You could be forgiven for asking where Scotland comes into things. As the author explains in his introduction, he and a group of friends from Yorkshire would get together for a week or two each spring, travel north to pick up the final member of their group in Perth, and head on to whichever part of the country they had decided to enjoy that year. "It's a Long Way to Muckle Flugga" was first published in 1990, and although dates of visits are never discussed in the text, it is clear from the context that the period covered was the 1970s and 1980s. It is wonderful to see this book returned to print, and Amberley Publishing are to be congratulated for making it available to a modern audience.
The list of people who have written about their holidays in Scotland is a long one, and if with the likes of Samuel Johnson, Dorothy Wordsworth and W.H. Murray, it has included some very distinguished names. W.R. Mitchell's contribution is so outstanding because he brings to bear a huge depth of expertise about the natural world; because as a knowledgable outsider he can and does highlight much that is interesting about Scotland and the Scots; and because he is an exceptionally fine writer. All these elements combine to ensure that "It's a Long Way to Muckle Flugga" is a book that should be read by everyone who loves Scotland, and in particular the highlands and islands of Scotland.

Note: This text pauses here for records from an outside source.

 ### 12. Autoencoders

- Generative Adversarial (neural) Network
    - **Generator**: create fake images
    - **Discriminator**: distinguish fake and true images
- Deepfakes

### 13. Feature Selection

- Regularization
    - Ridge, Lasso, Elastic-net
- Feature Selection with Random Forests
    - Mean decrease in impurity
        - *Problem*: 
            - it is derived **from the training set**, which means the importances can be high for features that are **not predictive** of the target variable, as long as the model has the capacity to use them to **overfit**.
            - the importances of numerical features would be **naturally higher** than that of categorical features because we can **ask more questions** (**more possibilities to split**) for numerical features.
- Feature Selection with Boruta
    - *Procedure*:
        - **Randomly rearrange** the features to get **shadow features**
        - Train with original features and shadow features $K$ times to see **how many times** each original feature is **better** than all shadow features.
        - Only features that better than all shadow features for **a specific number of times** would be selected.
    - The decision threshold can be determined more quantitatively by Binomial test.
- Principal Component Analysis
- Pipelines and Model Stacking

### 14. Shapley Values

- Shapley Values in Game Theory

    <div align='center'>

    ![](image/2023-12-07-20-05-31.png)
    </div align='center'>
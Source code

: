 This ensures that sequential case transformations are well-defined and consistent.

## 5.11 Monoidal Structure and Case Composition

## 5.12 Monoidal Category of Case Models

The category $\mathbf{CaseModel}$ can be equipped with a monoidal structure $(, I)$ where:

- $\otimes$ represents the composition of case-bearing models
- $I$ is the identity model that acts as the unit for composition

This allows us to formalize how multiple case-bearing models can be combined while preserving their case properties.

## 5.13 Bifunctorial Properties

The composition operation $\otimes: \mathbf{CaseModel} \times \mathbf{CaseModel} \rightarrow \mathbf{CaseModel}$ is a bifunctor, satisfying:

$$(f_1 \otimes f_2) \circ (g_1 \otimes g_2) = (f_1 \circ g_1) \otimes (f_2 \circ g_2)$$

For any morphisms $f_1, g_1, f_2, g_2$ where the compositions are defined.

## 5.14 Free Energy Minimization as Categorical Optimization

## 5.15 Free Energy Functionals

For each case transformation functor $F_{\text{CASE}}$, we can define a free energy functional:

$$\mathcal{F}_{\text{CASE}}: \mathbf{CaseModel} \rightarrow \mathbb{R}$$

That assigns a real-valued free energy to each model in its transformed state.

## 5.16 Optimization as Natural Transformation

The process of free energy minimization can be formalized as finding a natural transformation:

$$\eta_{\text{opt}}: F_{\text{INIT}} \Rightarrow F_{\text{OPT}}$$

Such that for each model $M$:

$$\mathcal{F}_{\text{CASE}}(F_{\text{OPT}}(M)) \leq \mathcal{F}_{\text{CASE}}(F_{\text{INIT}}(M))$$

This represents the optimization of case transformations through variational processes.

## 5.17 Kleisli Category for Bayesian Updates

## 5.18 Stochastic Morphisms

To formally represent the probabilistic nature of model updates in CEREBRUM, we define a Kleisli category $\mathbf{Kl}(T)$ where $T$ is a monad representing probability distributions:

The book is subtitled "Journeys in Northern Scotland", though Arran, Mull and Rum are all included. The ultimate objective of the book is, however, without doubt in Northern Scotland. The friends had for years hoped to one day reach Muckle Flugga, for practical purposes the most northerly point in Britain. The final chapter fittingly relates a journey that ends on the north coast of Unst, within sight of Muckle Flugga.